Rendered images with source text
————
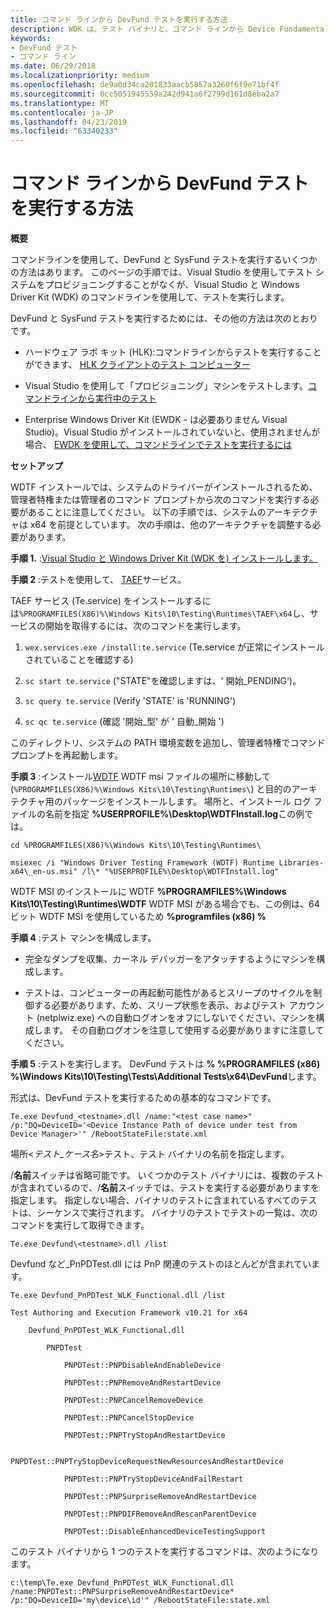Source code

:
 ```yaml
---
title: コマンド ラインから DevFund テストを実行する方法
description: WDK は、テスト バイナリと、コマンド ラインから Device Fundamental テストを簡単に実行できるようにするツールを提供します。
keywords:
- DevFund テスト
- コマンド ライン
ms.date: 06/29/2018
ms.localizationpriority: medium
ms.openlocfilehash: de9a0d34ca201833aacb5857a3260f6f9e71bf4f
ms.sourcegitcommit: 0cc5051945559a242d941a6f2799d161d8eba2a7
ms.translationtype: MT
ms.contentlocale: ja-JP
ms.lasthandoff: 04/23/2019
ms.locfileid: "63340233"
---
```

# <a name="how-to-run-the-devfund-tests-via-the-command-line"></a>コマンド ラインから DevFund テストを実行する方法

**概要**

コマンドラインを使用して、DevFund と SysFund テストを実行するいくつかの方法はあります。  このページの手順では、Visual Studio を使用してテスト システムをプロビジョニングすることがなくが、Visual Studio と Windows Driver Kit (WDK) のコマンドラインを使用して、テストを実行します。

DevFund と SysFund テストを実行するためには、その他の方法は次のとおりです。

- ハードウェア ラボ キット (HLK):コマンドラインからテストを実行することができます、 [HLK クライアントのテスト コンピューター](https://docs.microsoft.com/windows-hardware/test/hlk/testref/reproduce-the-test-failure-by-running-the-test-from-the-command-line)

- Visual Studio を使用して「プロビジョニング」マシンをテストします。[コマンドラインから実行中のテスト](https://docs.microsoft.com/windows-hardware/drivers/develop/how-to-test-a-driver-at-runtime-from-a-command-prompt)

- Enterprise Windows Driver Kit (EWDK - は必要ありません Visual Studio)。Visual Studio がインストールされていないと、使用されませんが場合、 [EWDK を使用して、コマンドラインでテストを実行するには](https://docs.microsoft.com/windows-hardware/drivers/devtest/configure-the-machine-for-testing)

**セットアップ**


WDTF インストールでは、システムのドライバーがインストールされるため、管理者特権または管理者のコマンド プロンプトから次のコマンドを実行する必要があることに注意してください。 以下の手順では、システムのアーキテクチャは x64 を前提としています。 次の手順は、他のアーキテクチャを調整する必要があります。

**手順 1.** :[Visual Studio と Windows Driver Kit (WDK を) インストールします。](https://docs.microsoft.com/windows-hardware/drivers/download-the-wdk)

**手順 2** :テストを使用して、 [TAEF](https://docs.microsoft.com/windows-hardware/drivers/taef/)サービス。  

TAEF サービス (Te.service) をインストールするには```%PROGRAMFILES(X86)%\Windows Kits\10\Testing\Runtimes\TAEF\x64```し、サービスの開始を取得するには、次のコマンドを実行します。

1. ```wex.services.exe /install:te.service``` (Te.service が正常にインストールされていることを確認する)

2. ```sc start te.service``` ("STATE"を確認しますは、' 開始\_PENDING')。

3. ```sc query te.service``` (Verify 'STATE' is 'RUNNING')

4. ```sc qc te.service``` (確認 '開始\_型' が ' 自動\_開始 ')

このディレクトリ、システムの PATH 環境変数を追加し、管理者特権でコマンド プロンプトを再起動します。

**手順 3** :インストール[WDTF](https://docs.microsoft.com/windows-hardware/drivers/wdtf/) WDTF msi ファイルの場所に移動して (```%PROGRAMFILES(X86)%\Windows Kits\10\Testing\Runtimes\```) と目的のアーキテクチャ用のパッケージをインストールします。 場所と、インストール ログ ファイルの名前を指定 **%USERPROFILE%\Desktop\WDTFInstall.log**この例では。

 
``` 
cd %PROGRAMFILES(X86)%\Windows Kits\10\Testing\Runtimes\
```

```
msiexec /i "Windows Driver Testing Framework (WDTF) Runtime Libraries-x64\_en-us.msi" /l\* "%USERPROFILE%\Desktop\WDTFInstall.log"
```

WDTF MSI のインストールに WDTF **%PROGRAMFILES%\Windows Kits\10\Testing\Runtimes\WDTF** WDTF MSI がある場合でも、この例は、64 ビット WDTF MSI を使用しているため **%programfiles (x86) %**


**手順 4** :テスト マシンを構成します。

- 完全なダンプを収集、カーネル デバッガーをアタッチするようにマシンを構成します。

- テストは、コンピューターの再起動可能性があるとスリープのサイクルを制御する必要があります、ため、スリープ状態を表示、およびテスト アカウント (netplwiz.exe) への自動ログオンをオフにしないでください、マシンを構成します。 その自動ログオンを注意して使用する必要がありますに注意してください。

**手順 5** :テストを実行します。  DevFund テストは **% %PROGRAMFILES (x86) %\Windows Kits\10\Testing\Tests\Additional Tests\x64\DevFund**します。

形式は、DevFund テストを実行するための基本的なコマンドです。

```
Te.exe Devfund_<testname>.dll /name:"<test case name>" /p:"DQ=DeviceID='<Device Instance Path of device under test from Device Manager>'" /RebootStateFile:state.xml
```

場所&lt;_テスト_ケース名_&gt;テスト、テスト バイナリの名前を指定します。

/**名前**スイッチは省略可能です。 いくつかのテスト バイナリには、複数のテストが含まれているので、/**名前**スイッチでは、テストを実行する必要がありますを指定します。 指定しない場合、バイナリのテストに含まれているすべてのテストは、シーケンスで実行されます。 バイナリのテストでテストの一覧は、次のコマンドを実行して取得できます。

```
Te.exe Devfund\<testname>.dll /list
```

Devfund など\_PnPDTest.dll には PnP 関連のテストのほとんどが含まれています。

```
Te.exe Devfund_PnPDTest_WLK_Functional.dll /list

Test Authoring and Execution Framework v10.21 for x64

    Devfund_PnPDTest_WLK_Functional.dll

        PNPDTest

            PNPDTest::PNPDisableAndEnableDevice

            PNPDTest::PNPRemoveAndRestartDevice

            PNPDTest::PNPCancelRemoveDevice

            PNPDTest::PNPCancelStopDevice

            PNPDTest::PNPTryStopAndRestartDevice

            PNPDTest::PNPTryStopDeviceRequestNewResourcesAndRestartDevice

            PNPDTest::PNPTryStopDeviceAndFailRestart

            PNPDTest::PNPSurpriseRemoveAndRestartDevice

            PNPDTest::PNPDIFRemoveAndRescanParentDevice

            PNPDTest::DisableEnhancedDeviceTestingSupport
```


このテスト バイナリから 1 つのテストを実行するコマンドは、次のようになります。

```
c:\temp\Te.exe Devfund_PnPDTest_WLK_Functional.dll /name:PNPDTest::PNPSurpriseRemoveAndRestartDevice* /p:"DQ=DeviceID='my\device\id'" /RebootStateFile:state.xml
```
————
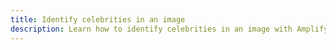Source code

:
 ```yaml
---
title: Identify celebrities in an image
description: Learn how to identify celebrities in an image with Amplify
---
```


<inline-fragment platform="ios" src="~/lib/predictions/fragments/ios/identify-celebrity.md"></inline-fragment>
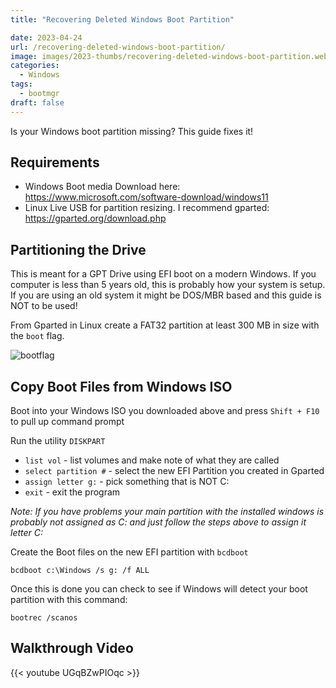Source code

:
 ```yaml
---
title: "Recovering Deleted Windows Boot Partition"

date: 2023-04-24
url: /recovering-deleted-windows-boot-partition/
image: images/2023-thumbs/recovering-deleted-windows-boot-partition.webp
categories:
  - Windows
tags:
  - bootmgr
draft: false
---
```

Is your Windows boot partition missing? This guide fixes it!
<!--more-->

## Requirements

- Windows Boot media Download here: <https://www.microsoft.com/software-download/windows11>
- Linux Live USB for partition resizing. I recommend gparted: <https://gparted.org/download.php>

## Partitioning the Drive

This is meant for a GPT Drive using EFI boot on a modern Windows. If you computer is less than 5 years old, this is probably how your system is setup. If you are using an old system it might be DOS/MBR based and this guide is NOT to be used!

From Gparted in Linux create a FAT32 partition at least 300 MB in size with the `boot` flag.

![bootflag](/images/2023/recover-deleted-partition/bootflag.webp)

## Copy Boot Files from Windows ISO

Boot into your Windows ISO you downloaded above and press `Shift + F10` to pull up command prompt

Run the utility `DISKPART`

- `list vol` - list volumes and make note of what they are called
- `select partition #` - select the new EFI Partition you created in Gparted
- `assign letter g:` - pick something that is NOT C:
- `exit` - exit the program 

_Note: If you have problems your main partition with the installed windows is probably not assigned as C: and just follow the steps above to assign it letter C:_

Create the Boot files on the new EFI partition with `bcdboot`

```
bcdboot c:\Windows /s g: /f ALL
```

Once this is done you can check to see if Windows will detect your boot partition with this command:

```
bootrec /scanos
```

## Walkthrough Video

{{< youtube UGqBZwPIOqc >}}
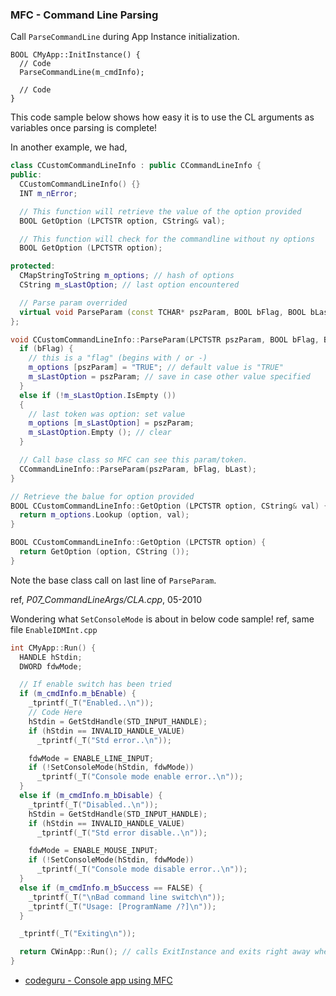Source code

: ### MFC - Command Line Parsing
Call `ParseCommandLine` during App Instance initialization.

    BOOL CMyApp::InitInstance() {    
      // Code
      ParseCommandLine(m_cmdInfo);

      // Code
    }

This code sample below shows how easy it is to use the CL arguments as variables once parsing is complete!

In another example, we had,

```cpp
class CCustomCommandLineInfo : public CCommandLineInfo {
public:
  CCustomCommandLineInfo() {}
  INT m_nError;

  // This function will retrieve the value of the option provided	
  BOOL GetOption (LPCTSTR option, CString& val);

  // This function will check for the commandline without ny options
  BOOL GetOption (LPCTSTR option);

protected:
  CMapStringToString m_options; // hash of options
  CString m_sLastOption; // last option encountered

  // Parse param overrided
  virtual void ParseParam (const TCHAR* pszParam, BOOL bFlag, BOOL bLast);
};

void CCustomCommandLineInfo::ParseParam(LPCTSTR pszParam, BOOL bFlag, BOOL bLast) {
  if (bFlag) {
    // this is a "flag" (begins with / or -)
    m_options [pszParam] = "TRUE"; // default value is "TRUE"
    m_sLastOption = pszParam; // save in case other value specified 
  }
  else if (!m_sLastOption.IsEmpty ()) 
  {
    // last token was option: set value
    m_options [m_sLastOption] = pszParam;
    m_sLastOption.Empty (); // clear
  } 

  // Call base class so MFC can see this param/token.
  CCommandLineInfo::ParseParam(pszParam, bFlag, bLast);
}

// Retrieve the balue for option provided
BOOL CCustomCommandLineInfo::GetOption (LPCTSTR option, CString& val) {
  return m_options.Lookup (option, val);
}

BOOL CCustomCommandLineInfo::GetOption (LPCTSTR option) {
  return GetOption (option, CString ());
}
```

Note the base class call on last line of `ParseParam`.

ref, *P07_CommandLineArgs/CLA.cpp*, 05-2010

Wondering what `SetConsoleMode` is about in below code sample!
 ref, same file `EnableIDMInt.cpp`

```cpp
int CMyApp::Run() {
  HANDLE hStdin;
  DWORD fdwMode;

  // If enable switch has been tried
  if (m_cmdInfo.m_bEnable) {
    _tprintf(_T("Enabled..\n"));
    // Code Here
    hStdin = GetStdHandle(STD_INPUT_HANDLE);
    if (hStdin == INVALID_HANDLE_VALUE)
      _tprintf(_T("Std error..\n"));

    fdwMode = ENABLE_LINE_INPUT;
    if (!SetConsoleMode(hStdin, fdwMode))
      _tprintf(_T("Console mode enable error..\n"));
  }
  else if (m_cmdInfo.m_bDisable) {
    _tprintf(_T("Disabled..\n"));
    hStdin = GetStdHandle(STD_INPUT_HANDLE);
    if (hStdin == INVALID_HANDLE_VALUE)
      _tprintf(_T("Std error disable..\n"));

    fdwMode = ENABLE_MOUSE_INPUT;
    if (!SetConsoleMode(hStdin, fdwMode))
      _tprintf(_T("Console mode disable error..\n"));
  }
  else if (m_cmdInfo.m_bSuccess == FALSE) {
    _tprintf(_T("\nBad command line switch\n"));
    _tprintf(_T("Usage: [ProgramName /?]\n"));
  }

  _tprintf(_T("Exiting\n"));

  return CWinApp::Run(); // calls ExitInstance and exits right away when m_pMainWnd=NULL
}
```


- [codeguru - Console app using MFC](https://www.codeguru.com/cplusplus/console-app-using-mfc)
————
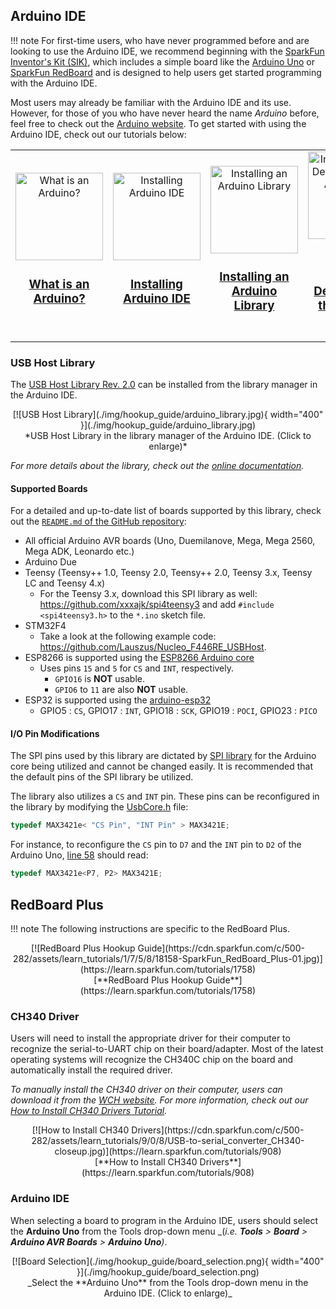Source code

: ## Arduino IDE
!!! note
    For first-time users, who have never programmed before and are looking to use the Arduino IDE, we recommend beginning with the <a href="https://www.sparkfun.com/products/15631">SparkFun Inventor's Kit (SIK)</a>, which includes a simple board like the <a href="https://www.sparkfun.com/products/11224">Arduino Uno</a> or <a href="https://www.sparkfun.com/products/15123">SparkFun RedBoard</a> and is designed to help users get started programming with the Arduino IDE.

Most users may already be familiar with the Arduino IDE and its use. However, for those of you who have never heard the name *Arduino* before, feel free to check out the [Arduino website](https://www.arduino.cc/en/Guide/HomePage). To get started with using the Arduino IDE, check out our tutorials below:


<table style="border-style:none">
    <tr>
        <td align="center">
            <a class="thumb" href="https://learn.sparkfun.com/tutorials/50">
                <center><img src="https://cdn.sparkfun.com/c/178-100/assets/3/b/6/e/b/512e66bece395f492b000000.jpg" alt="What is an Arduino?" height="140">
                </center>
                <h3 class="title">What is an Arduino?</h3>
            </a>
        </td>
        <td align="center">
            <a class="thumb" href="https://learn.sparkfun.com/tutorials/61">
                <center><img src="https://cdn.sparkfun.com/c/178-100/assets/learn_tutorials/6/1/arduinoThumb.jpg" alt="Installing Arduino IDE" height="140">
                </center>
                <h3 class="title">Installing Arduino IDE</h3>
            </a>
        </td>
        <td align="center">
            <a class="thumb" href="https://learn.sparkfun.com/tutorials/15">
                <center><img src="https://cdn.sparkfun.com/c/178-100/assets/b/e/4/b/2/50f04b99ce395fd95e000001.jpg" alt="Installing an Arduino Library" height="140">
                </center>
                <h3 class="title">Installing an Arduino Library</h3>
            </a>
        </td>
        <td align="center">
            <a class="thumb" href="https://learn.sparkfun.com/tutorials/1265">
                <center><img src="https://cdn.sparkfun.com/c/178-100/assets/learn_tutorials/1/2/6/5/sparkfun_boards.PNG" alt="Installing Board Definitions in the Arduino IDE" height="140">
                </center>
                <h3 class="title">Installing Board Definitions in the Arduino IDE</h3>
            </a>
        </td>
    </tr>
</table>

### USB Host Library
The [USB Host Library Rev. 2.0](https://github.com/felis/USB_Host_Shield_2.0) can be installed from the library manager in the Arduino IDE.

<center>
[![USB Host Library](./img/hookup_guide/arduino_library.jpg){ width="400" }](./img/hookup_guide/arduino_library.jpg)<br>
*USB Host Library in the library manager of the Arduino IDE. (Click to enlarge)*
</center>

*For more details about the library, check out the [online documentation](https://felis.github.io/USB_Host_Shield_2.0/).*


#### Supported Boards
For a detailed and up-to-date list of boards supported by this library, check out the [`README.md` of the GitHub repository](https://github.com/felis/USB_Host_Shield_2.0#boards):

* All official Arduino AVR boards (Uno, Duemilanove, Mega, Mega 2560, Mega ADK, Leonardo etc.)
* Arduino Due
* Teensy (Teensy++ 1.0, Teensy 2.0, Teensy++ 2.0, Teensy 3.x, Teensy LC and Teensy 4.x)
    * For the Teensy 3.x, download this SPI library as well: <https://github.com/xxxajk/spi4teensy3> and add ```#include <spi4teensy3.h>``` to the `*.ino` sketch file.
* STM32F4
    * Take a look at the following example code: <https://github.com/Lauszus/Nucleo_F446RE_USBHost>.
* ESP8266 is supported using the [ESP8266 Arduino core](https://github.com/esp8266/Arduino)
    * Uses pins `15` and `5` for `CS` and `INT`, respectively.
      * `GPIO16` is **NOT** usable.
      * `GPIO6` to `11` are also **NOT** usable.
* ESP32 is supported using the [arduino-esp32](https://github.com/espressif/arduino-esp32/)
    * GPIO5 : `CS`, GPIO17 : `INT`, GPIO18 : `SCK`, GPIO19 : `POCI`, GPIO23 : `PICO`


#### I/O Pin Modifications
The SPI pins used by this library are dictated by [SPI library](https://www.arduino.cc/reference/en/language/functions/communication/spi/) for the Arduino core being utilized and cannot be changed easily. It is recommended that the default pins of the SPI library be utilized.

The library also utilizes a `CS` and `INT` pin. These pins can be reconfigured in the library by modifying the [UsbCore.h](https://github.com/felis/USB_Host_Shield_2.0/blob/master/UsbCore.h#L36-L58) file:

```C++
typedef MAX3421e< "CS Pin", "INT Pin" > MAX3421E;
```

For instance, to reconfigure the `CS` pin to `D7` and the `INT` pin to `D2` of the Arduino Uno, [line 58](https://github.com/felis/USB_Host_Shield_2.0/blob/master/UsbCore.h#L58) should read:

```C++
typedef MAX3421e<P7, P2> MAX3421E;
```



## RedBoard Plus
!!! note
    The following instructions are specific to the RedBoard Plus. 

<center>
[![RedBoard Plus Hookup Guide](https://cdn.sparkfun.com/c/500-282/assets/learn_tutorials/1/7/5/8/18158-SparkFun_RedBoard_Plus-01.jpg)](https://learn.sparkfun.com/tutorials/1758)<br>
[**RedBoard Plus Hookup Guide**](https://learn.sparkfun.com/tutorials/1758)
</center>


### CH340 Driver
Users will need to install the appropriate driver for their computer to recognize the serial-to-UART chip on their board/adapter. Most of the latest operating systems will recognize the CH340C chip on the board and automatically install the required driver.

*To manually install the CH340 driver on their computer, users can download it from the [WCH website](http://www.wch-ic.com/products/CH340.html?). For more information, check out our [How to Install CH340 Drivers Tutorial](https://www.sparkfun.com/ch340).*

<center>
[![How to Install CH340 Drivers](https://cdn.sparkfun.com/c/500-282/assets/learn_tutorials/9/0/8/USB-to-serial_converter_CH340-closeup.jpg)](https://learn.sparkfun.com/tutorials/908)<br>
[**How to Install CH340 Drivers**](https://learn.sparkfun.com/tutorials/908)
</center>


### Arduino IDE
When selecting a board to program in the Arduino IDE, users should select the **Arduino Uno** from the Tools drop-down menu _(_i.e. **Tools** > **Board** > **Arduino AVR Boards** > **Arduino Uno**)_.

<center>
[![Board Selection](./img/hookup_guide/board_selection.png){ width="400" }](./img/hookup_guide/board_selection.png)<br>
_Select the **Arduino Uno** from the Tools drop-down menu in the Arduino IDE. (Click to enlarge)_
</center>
————
**TASK OBJECTIVE**
Read the entries and select each line where the word "description" is found.

**RESULT**
description: WDK は、テスト バイナリと、コマンド ラインから Device Fundamental テストを簡単に実行できるようにするツールを提供します。
description: Learn how to identify celebrities in an image with Amplify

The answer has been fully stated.